La passion amoureuse crée, plus intensément que toute autre expérience sans doute, les conditions de l’aventure, en soumettant l’existence de l’amoureux à une volonté autre que la sienne, volonté largement imprévisible. Dans la passion, l’être aimé est pour l’amoureux ce qu’est la tempête pour le marin perdu en pleine mer. C’est ce que montre Truffaut dans « La Sirène du Mississipi ». C’est ce que montre aussi Jean-Philippe Toussaint dans » Nue « .
Le narrateur de » Nue » n’a strictement aucun projet de vie personnel, si ce n’est celui de voir la femme qui est devenue l’unique objet de son attention. La scène qui nous le montre, au début du roman, sur le toit du musée, scrutant par un hublot la foule des invités, dans l’espoir de la découvrir, l’installe dans la posture du voyeur à laquelle se voue fiévreusement tout homme amoureux. La voir, mais aussi l’entendre, être près d’elle, être regardé par elle, être touché par elle. C’est pourquoi son existence à lui dépend entièrement de ses décisions à elle. Elle est à Tokyo, il va à Tokyo. Elle est à Paris, il est à Paris. Elle part pour l’île d’Elbe, elle désire qu’il l’accompagne, il la suit à l’île d’Elbe. Tout son récit ne dit au fond qu’une chose : l’irrésistible aimantation de l’amour unique. Il ne s’agit pas de la séduire : c’est lui le séduit, lui qui est à ses pieds. Il ne sait d’ailleurs même pas qu’il l’aime. Il ne se le dit jamais. C’est elle, pour finir, qui le lui découvre : » Mais, tu m’aimes, alors ? « .
Qu’est-ce qui fait qu’on aime quelqu’un ? Est-ce qu’on l’aime pour ce qu’il est, pour ce qu’on croit qu’il est, qu’on imagine qu’il est, qu’on rêve qu’il est ? Est-ce qu’on l’aime parce qu’on lui prête des qualités qu’on souhaiterait avoir, qu’on croit qu’on n’a pas, telle cette sensibilité « océanique » que le narrateur prête à Marie et au diapason de laquelle il s’efforce de se maintenir, sans jamais se dire que cette sensibilité exquise, c’est peut-être avant tout la sienne à lui, éclairée par l’amour ? Le récit se borne à suggérer quelques explications à ce qui, sans doute, est voué à rester à jamais un mystère, pour le plus grand bonheur des romanciers et des poètes. Aimez ce que jamais l’on ne verra deux fois : le mot du poète nous livre peut-être le principe de tout amour, ce qui, du même coup, définit le programme de tout amoureux désireux de dire l’aimée : dire d’elle ce qui jamais ne fut dit d’aucune, selon le mot de Dante cité en exergue.

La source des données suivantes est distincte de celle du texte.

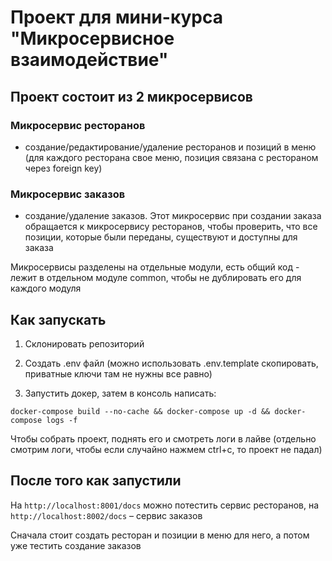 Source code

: # Проект для мини-курса "Микросервисное взаимодействие"

## Проект состоит из 2 микросервисов

### Микросервис ресторанов

- создание/редактирование/удаление ресторанов и позиций в меню (для каждого ресторана свое меню, позиция связана с рестораном через foreign key)

### Микросервис заказов

- создание/удаление заказов. Этот микросервис при создании заказа обращается к микросервису ресторанов, чтобы проверить, что все позиции, которые были переданы, существуют и доступны для заказа

Микросервисы разделены на отдельные модули, есть общий код - лежит в отдельном модуле common, чтобы не дублировать его для каждого модуля

## Как запускать


1. Склонировать репозиторий

2. Создать .env файл (можно использовать .env.template скопировать, приватные ключи там не нужны все равно)

3. Запустить докер, затем в консоль написать:

```
docker-compose build --no-cache && docker-compose up -d && docker-compose logs -f
```

Чтобы собрать проект, поднять его и смотреть логи в лайве (отдельно смотрим логи, чтобы если случайно нажмем ctrl+c, то проект не падал)

## После того как запустили

На ```http://localhost:8001/docs``` можно потестить сервис ресторанов, на ```http://localhost:8002/docs``` – сервис заказов

Сначала стоит создать ресторан и позиции в меню для него, а потом уже тестить создание заказов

Il nous est dit au début que Marie est créatrice de mode et photographe, traits qui sont peut-être à l’origine de l’attrait qu’elle exerce sur le narrateur, mais ensuite, il n’en est plus jamais question, comme s’il s’agissait de dépouiller Marie de ses prestiges mondains, de ses vêtements et de ses parures, pour atteindre enfin à la nudité de sa vérité. Marie a inventé l’étrange séduction de la robe en miel, qui voile et dévoile le corps du modèle, en épouse idéalement les formes et les mouvements, colle à sa peau, sorte de point limite du vêtement qui voudrait l’abolir tout en le conservant. Marie dissimule son corps à elle sous les strates » des innombrables vêtements qui l’emmaillotaient de la tête aux pieds », sous le maquillage, sous le bronzage d’été, et son consentement à l’amour, dans la scène finale du livre, est consentement à la nudité, dans les baisers, les larmes, l’étreinte : « Tout était humide, aqueux, fluide, ses larmes et nos salives qui se mêlaient dans le noir ». Comme si l’ivresse de l’amour vrai et partagé ne pouvait se vivre que dans la nudité des corps enlacés.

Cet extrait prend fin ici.